» TASK PROMPT
Below are records; repeat them all exactly.

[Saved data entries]
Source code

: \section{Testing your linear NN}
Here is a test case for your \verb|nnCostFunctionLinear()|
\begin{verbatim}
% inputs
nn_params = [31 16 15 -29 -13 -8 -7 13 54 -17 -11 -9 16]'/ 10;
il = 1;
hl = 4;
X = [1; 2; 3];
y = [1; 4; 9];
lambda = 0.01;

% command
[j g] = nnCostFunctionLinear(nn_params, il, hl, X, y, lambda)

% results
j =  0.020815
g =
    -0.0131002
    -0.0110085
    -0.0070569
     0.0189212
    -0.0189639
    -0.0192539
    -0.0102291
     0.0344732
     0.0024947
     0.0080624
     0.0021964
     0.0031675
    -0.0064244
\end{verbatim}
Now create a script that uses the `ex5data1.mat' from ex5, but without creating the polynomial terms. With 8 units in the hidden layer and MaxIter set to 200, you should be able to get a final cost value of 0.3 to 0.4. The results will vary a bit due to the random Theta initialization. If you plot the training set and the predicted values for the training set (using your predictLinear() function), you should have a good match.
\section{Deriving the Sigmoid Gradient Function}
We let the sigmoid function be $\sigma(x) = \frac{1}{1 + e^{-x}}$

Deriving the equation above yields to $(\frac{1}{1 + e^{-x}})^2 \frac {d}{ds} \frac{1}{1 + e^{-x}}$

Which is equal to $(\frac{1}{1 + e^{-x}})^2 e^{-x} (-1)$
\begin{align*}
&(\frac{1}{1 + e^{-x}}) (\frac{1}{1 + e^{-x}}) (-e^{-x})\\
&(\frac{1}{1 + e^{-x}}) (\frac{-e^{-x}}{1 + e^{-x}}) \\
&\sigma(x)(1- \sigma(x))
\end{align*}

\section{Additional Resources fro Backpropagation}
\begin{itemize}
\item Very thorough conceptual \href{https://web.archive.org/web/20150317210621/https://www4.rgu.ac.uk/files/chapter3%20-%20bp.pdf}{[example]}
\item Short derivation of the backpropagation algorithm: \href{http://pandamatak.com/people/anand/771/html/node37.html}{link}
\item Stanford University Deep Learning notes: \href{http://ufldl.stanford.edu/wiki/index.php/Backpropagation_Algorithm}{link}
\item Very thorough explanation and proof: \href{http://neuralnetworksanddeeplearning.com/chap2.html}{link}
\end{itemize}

» RESULT FOR THIS TASK
Source code

: \section{Testing your linear NN}
Here is a test case for your \verb|nnCostFunctionLinear()|
\begin{verbatim}
% inputs
nn_params = [31 16 15 -29 -13 -8 -7 13 54 -17 -11 -9 16]'/ 10;
il = 1;
hl = 4;
X = [1; 2; 3];
y = [1; 4; 9];
lambda = 0.01;

% command
[j g] = nnCostFunctionLinear(nn_params, il, hl, X, y, lambda)

% results
j =  0.020815
g =
    -0.0131002
    -0.0110085
    -0.0070569
     0.0189212
    -0.0189639
    -0.0192539
    -0.0102291
     0.0344732
     0.0024947
     0.0080624
     0.0021964
     0.0031675
    -0.0064244
\end{verbatim}
Now create a script that uses the `ex5data1.mat' from ex5, but without creating the polynomial terms. With 8 units in the hidden layer and MaxIter set to 200, you should be able to get a final cost value of 0.3 to 0.4. The results will vary a bit due to the random Theta initialization. If you plot the training set and the predicted values for the training set (using your predictLinear() function), you should have a good match.
\section{Deriving the Sigmoid Gradient Function}
We let the sigmoid function be $\sigma(x) = \frac{1}{1 + e^{-x}}$

Deriving the equation above yields to $(\frac{1}{1 + e^{-x}})^2 \frac {d}{ds} \frac{1}{1 + e^{-x}}$

Which is equal to $(\frac{1}{1 + e^{-x}})^2 e^{-x} (-1)$
\begin{align*}
&(\frac{1}{1 + e^{-x}}) (\frac{1}{1 + e^{-x}}) (-e^{-x})\\
&(\frac{1}{1 + e^{-x}}) (\frac{-e^{-x}}{1 + e^{-x}}) \\
&\sigma(x)(1- \sigma(x))
\end{align*}

\section{Additional Resources fro Backpropagation}
\begin{itemize}
\item Very thorough conceptual \href{https://web.archive.org/web/20150317210621/https://www4.rgu.ac.uk/files/chapter3%20-%20bp.pdf}{[example]}
\item Short derivation of the backpropagation algorithm: \href{http://pandamatak.com/people/anand/771/html/node37.html}{link}
\item Stanford University Deep Learning notes: \href{http://ufldl.stanford.edu/wiki/index.php/Backpropagation_Algorithm}{link}
\item Very thorough explanation and proof: \href{http://neuralnetworksanddeeplearning.com/chap2.html}{link}
\end{itemize}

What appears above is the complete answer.